Une longue préhistoire : de Sésostris à Louis VII
Dès les Enseignements de Khéti (Egypte, début du IIe millénaire av. J.-C.), on voit opposer au bonheur du scribe la vie malheureuse du forgeron, du tailleur de pierres, du barbier, etc.; ce thème sera connu de l’Occi-dent par Jésus Ben Sira (Eccli., xvn). Mais l’Antiquité classique a introduit l'habitude de mettre les catégories fonctionnelles sur le même plan, sous leur meilleur jour dans les maquettes de la cité idéale (Platon, Aristote, les pythagoriciens...), ou sous un jour dérisoire dans le tableau des « folies humaines » (Horace). Le christianisme prend à ces traditions la conception des deux types de vie (active et contemplative) en l’appliquant à la structure fonctionnelle de l’Église (grades du clergé, moines, laïcs), base de l’idée de « devoirs d’état » (dont le modèle est chez Isidore de Séville). Mais divers libelles du haut Moyen Age ébauchent une revue des types avec une critique plus ou moins vive des plus marquants; la littérature carolingienne des « miroirs » rappelle leurs devoirs aux moines, aux évêques, aux princes et aux laïcs (nobles). Des textes où le droit se distingue encore mal de la morale ou de la littérature, comme les Capitulaires de Charlemagne et les collections canoniques, s’adressent aux différentes catégories de chrétiens du viiie au XIe siècle. En 936, les Praeloquia de Rathier de Liège, évêque de Vérone, avant d’examiner les devoirs du roi et de l’évêque (dont le conflit est l’occasion de cet ouvrage), envisagent les autres catégories d’occupation fonctionnelle et d’état civil (jeunes, vieux, mariés, vierges..., classement qui interférera souvent avec celui des professions) : après cette première « revue d’états », le procédé ne réapparaît sous forme développée que vers 1100, avec divers poèmes latins, les textes moraux en prose d’Honorius et de Bonizo de Sutri et le Mépris du monde de Bernard de Morval.
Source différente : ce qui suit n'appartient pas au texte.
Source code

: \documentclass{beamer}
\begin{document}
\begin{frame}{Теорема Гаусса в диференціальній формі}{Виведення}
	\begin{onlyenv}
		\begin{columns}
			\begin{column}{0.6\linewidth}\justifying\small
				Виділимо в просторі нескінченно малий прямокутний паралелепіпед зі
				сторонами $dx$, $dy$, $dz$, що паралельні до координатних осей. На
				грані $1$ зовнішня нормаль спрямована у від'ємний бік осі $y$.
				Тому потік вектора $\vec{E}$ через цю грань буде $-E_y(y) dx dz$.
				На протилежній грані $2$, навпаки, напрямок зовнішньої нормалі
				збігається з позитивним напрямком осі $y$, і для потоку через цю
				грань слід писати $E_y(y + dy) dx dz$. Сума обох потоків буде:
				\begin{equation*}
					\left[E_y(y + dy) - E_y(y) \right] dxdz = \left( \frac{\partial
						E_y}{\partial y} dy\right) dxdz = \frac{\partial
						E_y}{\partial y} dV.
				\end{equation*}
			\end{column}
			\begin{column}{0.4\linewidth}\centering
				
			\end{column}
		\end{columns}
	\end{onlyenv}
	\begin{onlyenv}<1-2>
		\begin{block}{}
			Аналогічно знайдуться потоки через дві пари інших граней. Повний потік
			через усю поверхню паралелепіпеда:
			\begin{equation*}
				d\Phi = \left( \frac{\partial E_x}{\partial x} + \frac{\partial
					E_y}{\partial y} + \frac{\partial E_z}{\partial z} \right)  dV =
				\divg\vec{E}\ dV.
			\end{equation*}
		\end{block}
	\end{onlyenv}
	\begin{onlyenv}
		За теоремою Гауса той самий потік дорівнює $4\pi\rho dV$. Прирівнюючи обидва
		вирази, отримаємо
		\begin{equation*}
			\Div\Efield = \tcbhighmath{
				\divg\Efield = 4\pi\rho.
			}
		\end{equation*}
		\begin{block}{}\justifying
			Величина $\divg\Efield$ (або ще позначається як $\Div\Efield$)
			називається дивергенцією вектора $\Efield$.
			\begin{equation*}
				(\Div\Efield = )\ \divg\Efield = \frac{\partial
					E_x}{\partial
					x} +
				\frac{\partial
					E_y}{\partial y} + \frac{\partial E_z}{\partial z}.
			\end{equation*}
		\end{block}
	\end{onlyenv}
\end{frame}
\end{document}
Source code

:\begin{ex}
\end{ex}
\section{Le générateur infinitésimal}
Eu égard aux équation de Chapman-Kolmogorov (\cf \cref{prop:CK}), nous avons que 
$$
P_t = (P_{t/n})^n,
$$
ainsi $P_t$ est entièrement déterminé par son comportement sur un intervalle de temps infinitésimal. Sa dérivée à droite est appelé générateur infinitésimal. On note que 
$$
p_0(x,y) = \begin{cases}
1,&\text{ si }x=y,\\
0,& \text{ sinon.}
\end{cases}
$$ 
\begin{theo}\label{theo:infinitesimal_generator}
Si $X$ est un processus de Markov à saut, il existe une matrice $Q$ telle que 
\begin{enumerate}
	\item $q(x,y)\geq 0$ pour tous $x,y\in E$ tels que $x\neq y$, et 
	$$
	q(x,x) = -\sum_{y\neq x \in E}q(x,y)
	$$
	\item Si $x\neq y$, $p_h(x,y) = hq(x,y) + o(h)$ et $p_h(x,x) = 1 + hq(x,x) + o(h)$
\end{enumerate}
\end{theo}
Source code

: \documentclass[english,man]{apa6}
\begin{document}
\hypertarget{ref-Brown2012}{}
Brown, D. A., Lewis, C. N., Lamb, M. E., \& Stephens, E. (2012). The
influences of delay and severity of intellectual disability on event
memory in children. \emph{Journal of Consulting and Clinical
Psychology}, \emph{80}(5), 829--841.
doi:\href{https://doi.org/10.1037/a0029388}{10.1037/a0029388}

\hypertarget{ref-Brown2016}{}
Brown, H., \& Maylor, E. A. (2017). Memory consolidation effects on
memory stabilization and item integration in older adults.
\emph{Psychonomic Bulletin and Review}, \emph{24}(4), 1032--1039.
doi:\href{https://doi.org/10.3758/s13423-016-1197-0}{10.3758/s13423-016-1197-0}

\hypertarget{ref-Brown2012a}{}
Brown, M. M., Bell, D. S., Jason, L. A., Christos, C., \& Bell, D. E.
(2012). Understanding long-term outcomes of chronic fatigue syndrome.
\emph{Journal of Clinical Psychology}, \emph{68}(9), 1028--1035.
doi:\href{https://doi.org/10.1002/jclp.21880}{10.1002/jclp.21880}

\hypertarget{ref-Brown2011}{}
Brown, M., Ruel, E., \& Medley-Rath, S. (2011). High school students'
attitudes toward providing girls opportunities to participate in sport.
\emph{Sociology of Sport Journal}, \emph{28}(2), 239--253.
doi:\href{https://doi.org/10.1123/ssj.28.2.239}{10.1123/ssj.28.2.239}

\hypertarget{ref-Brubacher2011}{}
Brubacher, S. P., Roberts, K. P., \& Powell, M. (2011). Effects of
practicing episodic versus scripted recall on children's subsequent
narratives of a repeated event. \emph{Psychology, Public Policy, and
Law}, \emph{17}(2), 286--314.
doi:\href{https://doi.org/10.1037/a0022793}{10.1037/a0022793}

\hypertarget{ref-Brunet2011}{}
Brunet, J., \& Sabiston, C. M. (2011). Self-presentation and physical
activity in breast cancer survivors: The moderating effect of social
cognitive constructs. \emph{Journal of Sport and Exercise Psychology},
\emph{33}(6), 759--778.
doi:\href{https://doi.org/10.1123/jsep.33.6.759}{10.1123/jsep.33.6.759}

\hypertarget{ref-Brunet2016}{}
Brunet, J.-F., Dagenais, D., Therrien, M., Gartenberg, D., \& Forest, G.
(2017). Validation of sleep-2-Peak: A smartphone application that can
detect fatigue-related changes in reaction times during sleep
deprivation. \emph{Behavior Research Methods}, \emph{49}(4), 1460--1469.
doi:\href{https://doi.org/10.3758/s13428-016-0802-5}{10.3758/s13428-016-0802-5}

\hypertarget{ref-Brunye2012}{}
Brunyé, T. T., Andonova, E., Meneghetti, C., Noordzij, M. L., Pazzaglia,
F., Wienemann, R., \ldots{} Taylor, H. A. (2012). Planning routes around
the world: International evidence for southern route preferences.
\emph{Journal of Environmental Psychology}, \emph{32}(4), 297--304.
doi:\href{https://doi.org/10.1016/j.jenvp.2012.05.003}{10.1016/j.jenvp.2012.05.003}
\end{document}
Dispersion des formes, permanence d'une « formation discursive »
On ne peut faire des revues d’états un « genre littéraire », peu d’œuvres s’y consacrant entièrement. Pourtant il s’agit de bien plus que d’un « thème », et l’on peut parler à ce sujet de « formation discursive », en un sens voisin de celui de Michel Foucault dans l’Archéologie du savoir : un domaine d’énonciation reconnaissable dans une société donnée, où il prétend être à la fois un champ de la connaissance et de la pratique, et où il se définit par un objet relativement large et par des règles implicites tendant à favoriser certains énoncés et à en exclure d’autres, tout en semant les germes d'une science moderne — en l’occurrence, la physique sociale.
Les textes se différencient selon leur finalité morale, leur perspective d’énonciation et les occasions où ils apparaissent. Il y a surtout une répartition entre latin et langues vulgaires : celles-ci, du xiiie au xvie siècle, mettent plutôt en forme des discours cherchant à susciter le plaisir ou l’admiration du lecteur, alors que le latin s’occupe plutôt d’enseignement ou de mémorisation. Les théories politiques de Jean de Salisbury, la casuistique des Manuels de confesseurs, la théologie morale de saint Antonin de Florence, les sermons ad status (différents selon le type d’auditoire), les recueils d'exempta (anecdotes à placer dans les sermons), les Arts poétiques, ou (au xvie siècle) le Catalogus gloria mundi, traité de hiérarchie protocolaire de Chasseneuz, utilisent donc le latin pour classer les hommes en types que doivent savoir situer les politiciens, les confesseurs, les prédicateurs et les poètes. Mais certains ouvrages latins, plus « littéraires », font l’objet de traductions en langue vulgaire, comme, vers 1300, les Lamentations de Matheolus ou le Jeu des échecs de Jacques de Cessoles (assimilant les rôles des types sociaux à ceux des diverses pièces du jeu) et plus tard le Miroir de la vie humaine de Ruy Sanchez de Arevalo (1468), très lu encore au xviie siècle. De même, les poèmes latins du type Vado mori..., qui, faisant parler chaque type social, nous le faisaient entendre regrettant son destin mortel, ont inspiré les Danses Macabré françaises du xve siècle.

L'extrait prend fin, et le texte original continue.